The President said, “Harry, you tell him.”

The Secretary of the Treasury said, “Paul, it’s not about their wealth. It’s about our tax revenues. If we seize the patent via eminent domain, it becomes public property. Worthless to everyone. But if the US agrees to honor and defend the patent, the inventors will base their patent licensing organization in the US. That means we can tax all licensing income from around the world. We estimate that should be worth at least a trillion dollars over the next ten years. Possibly two or three trillion. This invention alone will pay off the national debt.

“But if we don’t honor the patent, or do use eminent domain, there are still 149 other countries in the world that have signed the Patent Cooperation Treaty. Any one of them would be delighted to host the patent and collect those licensing taxes. And, under the treaty, they must refuse to license or sell to the US. We would be locked out of the global antigravity economy for the life of the patent. That’s twenty years.”

Defense said, “But we could still ignore the patent and build it here. And control our technology. We’re still the biggest market in the world. That’s a lot of taxes!”

Treasury said, “The US is only 25% of the world economy. Why settle for 25% when we’re being offered 100%? I feel confident in saying that the EU, China, and Japan, which together constitute 50% of the global market, would lock us out in a heartbeat if given the chance.”

Defense said, “I don’t like negotiating away so much control!”

The President broke in, “Paul, what makes you think this is a negotiation? Or that we have any control? Joan, how many other countries have accepted your terms?”

“As of early this morning, fifty-eight, Madame President. Oh, wait.” Brief whispering. “Make that seventy-seven. It’s been a busy morning.”

“How many countries have you contacted?”

“Seventy-seven so far, not counting the US, Madame President.”

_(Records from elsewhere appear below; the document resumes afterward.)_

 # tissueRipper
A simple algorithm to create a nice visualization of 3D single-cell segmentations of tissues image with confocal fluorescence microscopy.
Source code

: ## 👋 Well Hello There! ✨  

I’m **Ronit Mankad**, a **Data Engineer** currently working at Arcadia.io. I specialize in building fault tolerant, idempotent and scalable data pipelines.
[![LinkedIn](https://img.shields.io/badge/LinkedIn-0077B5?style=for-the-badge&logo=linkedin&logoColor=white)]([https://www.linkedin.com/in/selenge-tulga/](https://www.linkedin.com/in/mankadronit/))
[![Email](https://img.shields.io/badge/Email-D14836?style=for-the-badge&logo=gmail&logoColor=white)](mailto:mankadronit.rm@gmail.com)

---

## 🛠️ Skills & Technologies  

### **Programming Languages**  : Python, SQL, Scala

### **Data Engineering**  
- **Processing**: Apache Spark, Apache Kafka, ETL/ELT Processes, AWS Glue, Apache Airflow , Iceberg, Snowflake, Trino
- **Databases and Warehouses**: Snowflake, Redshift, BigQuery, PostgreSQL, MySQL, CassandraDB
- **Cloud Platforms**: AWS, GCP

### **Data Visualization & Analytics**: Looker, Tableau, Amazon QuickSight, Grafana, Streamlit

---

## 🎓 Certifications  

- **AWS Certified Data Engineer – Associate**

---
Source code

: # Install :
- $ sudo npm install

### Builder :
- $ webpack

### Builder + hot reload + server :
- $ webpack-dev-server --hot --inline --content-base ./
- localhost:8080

“So, Paul,” said the President, “It’s clear to me we’re not here to negotiate over control. We have no control to negotiate. Unless you want to abrogate a very useful international treaty that protects much of our economy. And push offshore a few trillion dollars’ worth of tax revenues over the next twenty years. As I see it, we’re here to listen to their terms, and decide whether or not they’re acceptable to America. If we’re very friendly, and smile a lot, then maybe ... just maybe ... they might consider tweaking their terms a little bit more in our favor.

“To you, Joan, and to your brilliant clients Dorothy, Bodin, Benjamin, and Dalton, let me say the United States is honored to be your first choice for a home base. So, Joan, what are the rest of your terms?”

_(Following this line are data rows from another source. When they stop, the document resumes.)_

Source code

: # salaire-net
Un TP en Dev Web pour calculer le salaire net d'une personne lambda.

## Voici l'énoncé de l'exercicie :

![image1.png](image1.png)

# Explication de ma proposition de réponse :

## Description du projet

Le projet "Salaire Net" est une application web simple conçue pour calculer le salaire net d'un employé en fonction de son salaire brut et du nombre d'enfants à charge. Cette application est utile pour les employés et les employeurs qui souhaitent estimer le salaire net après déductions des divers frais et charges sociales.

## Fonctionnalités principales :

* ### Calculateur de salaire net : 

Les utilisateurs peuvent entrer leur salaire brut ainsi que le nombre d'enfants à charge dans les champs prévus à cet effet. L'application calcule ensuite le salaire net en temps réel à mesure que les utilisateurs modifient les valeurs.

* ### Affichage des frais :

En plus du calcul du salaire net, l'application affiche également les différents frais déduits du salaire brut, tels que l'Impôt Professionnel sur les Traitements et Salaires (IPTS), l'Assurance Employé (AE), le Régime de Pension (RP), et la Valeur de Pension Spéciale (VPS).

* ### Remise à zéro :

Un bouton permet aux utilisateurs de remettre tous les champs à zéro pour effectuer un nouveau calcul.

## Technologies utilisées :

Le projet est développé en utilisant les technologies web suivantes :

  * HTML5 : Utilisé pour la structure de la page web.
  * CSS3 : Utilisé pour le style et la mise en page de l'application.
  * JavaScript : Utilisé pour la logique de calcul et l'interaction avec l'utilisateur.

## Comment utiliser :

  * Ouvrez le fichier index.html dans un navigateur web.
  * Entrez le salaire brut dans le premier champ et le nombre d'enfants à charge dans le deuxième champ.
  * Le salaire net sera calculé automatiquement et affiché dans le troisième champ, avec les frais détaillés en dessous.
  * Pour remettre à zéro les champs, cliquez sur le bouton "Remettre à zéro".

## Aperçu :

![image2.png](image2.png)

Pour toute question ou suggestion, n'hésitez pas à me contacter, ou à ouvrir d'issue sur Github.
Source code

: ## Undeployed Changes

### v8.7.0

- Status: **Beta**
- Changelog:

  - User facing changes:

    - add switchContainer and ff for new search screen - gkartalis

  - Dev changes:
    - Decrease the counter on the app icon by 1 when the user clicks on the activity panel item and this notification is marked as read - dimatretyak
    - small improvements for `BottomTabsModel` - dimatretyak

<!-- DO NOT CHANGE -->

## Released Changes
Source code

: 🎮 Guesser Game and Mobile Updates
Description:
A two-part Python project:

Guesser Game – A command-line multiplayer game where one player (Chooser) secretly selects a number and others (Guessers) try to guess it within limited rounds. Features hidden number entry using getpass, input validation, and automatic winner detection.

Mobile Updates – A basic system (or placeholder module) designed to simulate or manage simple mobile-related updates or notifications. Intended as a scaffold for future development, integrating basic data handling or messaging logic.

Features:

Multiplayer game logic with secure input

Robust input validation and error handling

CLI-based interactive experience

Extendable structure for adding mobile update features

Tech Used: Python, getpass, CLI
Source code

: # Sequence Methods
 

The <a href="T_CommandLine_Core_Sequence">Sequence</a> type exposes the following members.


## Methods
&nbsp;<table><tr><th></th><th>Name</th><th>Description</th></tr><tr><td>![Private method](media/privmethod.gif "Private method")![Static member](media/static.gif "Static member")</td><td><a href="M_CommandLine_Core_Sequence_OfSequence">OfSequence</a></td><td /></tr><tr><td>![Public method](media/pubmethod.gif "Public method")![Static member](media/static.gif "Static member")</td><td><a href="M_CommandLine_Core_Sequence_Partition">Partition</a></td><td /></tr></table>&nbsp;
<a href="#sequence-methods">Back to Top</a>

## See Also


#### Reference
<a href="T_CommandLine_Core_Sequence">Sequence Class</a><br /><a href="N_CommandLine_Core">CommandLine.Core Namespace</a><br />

The terms included five billion dollars per teammate upon signing the agreement, plus one billion dollars per teammate per year for each year of patent protection. Payable at the start of each year, no strings, non-refundable, and tax-free. No backsies. Plus a lifetime pass to the national parks because ... why not? Plus secret service protection because, if they were killed, their estates would release the patent into the public domain. That would rob the US of trillions in licensing taxes. So the US had an extremely powerful incentive to keep them alive. Unfortunately, it gave the rest of the world an equally powerful incentive to kill them. As Dalton summarized, “Life’s a bitch.”